Facebook is expected to file for its initial public offering today setting it up for more intense competition with Google
Buzz that Facebook will file for an initial public offering (IPO) today has experts in marketing and advertising expecting the social network to turn up its challenge to Google at a time when the search giant is trying to ramp up its own ad targeting efforts.
While Google has commanded the market for search advertising for a decade, the company has not made the headway it would like in display advertising. This is where Facebook is cruising, according to the Wall Street Journal, which cited comScore statistics that the world’s leading social network enjoys 28 percent display ad market share, up from 21 percent the previous year. Google has less than five percent market share.
Large Like potential
Some marketing analysts claim Facebook has yet to tap its large potential in generating dollars from all of its millions of installed Like buttons. The company’s 2011 ad revenues are estimated to be in the range of $4 billion, compared with $40 billion for Google. An IPO will bring an infusion of cash, positioning Facebook for some crucial strategic investments in the United States and abroad, where the bulk of its user base of 800 million people exists.
Forrester Research analyst Nate Elliott said that despite claiming 96 of the top US 100 advertisers, most large brand marketers have told him they have not gained much value from their ad investments on Facebook. Moreover, user engagement on branded pages is declining for a company that researcher Nielsen said commands seven hours of user engagement per person per month.
“Facebook can – and must – do much more to turn the data it has on users into effective ad targeting,” Elliott wrote in blog post. “And it must build or buy much better tools for building, managing and measuring branded pages.”
Elliott noted Facebook would benefit from buying a demand-side ad platform – Google acquired Invite Media in 2011 – as well as social analytics and marketing companies that could help Facebook monetise branded pages. Facebook could use these assets to bulk up ad targeting on its own properties, as well as to those all over the Web.

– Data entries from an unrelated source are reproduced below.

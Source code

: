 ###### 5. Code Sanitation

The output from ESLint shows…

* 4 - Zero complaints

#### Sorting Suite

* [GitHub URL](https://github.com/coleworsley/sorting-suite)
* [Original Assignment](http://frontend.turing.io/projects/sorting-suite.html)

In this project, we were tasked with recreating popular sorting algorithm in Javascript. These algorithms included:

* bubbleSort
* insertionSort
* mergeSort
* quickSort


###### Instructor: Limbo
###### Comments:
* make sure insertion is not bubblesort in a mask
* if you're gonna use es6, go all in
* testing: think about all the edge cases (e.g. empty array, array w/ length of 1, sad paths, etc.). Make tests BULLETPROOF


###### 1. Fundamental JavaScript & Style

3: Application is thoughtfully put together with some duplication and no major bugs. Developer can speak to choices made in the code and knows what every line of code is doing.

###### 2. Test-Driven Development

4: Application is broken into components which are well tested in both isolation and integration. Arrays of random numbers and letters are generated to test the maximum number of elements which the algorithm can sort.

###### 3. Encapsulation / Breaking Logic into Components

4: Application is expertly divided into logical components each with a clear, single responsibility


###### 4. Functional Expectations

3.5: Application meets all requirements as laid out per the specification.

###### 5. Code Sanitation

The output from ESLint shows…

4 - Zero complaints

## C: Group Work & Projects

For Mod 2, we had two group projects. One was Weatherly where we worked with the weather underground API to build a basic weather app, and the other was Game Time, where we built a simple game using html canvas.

Elliott is not the first analyst or pundit to suggest this. Search expert John Battelle has long suggested Facebook might build a “FaceSense” third-party ad platform to rival Google’s own AdSense platform.

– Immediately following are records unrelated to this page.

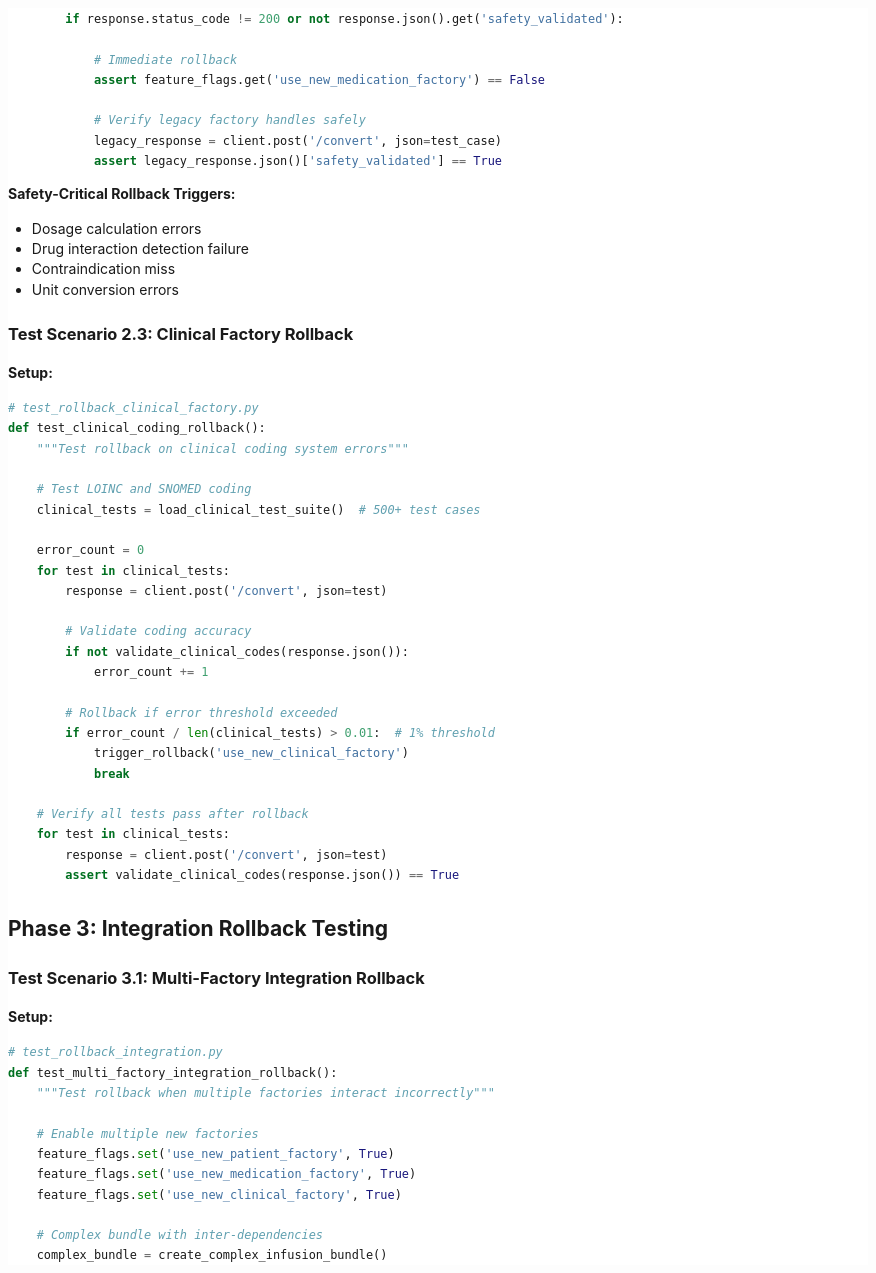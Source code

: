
 ```python
        if response.status_code != 200 or not response.json().get('safety_validated'):

            # Immediate rollback
            assert feature_flags.get('use_new_medication_factory') == False

            # Verify legacy factory handles safely
            legacy_response = client.post('/convert', json=test_case)
            assert legacy_response.json()['safety_validated'] == True
```

**Safety-Critical Rollback Triggers:**
- Dosage calculation errors
- Drug interaction detection failure
- Contraindication miss
- Unit conversion errors

### Test Scenario 2.3: Clinical Factory Rollback

**Setup:**
```python
# test_rollback_clinical_factory.py
def test_clinical_coding_rollback():
    """Test rollback on clinical coding system errors"""

    # Test LOINC and SNOMED coding
    clinical_tests = load_clinical_test_suite()  # 500+ test cases

    error_count = 0
    for test in clinical_tests:
        response = client.post('/convert', json=test)

        # Validate coding accuracy
        if not validate_clinical_codes(response.json()):
            error_count += 1

        # Rollback if error threshold exceeded
        if error_count / len(clinical_tests) > 0.01:  # 1% threshold
            trigger_rollback('use_new_clinical_factory')
            break

    # Verify all tests pass after rollback
    for test in clinical_tests:
        response = client.post('/convert', json=test)
        assert validate_clinical_codes(response.json()) == True
```

## Phase 3: Integration Rollback Testing

### Test Scenario 3.1: Multi-Factory Integration Rollback

**Setup:**
```python
# test_rollback_integration.py
def test_multi_factory_integration_rollback():
    """Test rollback when multiple factories interact incorrectly"""

    # Enable multiple new factories
    feature_flags.set('use_new_patient_factory', True)
    feature_flags.set('use_new_medication_factory', True)
    feature_flags.set('use_new_clinical_factory', True)

    # Complex bundle with inter-dependencies
    complex_bundle = create_complex_infusion_bundle()

```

However, Elliott went further, arguing that he expects Facebook to compete with Google on targeted ads in the next two years. “If they’re not competing with Google in this space – if Google walks away with this opportunity unopposed, as it currently looks could happen – then Facebook will have missed its single biggest revenue opportunity.”
Meanwhile, Google is not idling at the curb. The company’s Google+ social network, its answer to Facebook’s worldwide social media domination, will not be mistaken for Facebook today.

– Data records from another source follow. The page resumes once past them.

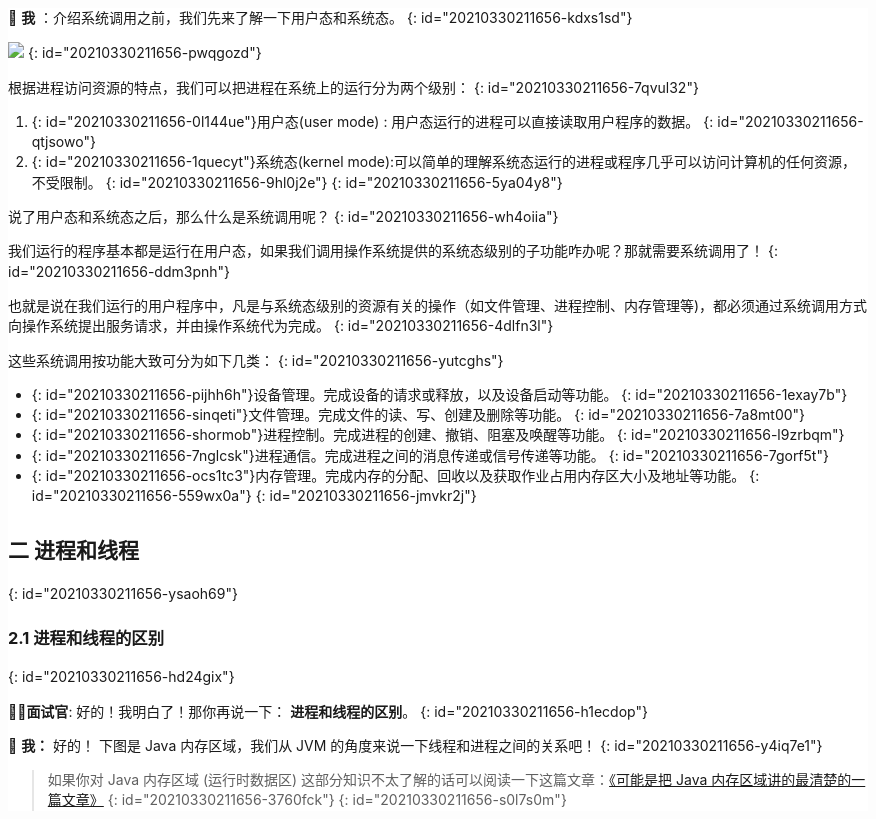 🙋 **我** ：介绍系统调用之前，我们先来了解一下用户态和系统态。
{: id="20210330211656-kdxs1sd"}

![](https://my-blog-to-use.oss-cn-beijing.aliyuncs.com/2019-11/006r3PQBjw1fbimb5c3srj30b40b40t9-20200404224750646.jpg)
{: id="20210330211656-pwqgozd"}

根据进程访问资源的特点，我们可以把进程在系统上的运行分为两个级别：
{: id="20210330211656-7qvul32"}

1. {: id="20210330211656-0l144ue"}用户态(user mode) : 用户态运行的进程可以直接读取用户程序的数据。
   {: id="20210330211656-qtjsowo"}
2. {: id="20210330211656-1quecyt"}系统态(kernel mode):可以简单的理解系统态运行的进程或程序几乎可以访问计算机的任何资源，不受限制。
   {: id="20210330211656-9hl0j2e"}
{: id="20210330211656-5ya04y8"}

说了用户态和系统态之后，那么什么是系统调用呢？
{: id="20210330211656-wh4oiia"}

我们运行的程序基本都是运行在用户态，如果我们调用操作系统提供的系统态级别的子功能咋办呢？那就需要系统调用了！
{: id="20210330211656-ddm3pnh"}

也就是说在我们运行的用户程序中，凡是与系统态级别的资源有关的操作（如文件管理、进程控制、内存管理等)，都必须通过系统调用方式向操作系统提出服务请求，并由操作系统代为完成。
{: id="20210330211656-4dlfn3l"}

这些系统调用按功能大致可分为如下几类：
{: id="20210330211656-yutcghs"}

- {: id="20210330211656-pijhh6h"}设备管理。完成设备的请求或释放，以及设备启动等功能。
  {: id="20210330211656-1exay7b"}
- {: id="20210330211656-sinqeti"}文件管理。完成文件的读、写、创建及删除等功能。
  {: id="20210330211656-7a8mt00"}
- {: id="20210330211656-shormob"}进程控制。完成进程的创建、撤销、阻塞及唤醒等功能。
  {: id="20210330211656-l9zrbqm"}
- {: id="20210330211656-7nglcsk"}进程通信。完成进程之间的消息传递或信号传递等功能。
  {: id="20210330211656-7gorf5t"}
- {: id="20210330211656-ocs1tc3"}内存管理。完成内存的分配、回收以及获取作业占用内存区大小及地址等功能。
  {: id="20210330211656-559wx0a"}
{: id="20210330211656-jmvkr2j"}

## 二 进程和线程
{: id="20210330211656-ysaoh69"}

### 2.1 进程和线程的区别
{: id="20210330211656-hd24gix"}

👨‍💻**面试官**: 好的！我明白了！那你再说一下： **进程和线程的区别**。
{: id="20210330211656-h1ecdop"}

🙋 **我：** 好的！ 下图是 Java 内存区域，我们从 JVM 的角度来说一下线程和进程之间的关系吧！
{: id="20210330211656-y4iq7e1"}

> 如果你对 Java 内存区域 (运行时数据区) 这部分知识不太了解的话可以阅读一下这篇文章：[《可能是把 Java 内存区域讲的最清楚的一篇文章》](https://snailclimb.gitee.io/javaguide/#/docs/java/jvm/Java内存区域)
> {: id="20210330211656-3760fck"}
{: id="20210330211656-s0l7s0m"}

Even so, it has got a growing user base and is becoming increasingly intertwined with Google’s existing Web services.
Google appears to be positioning Google+ and its Web services for better ad targeting. The company recently said it will unify its privacy policies, allowing user data from individual user accounts to be shared across several Web services. Ideally, Google will be able to take this approach for better ad targeting.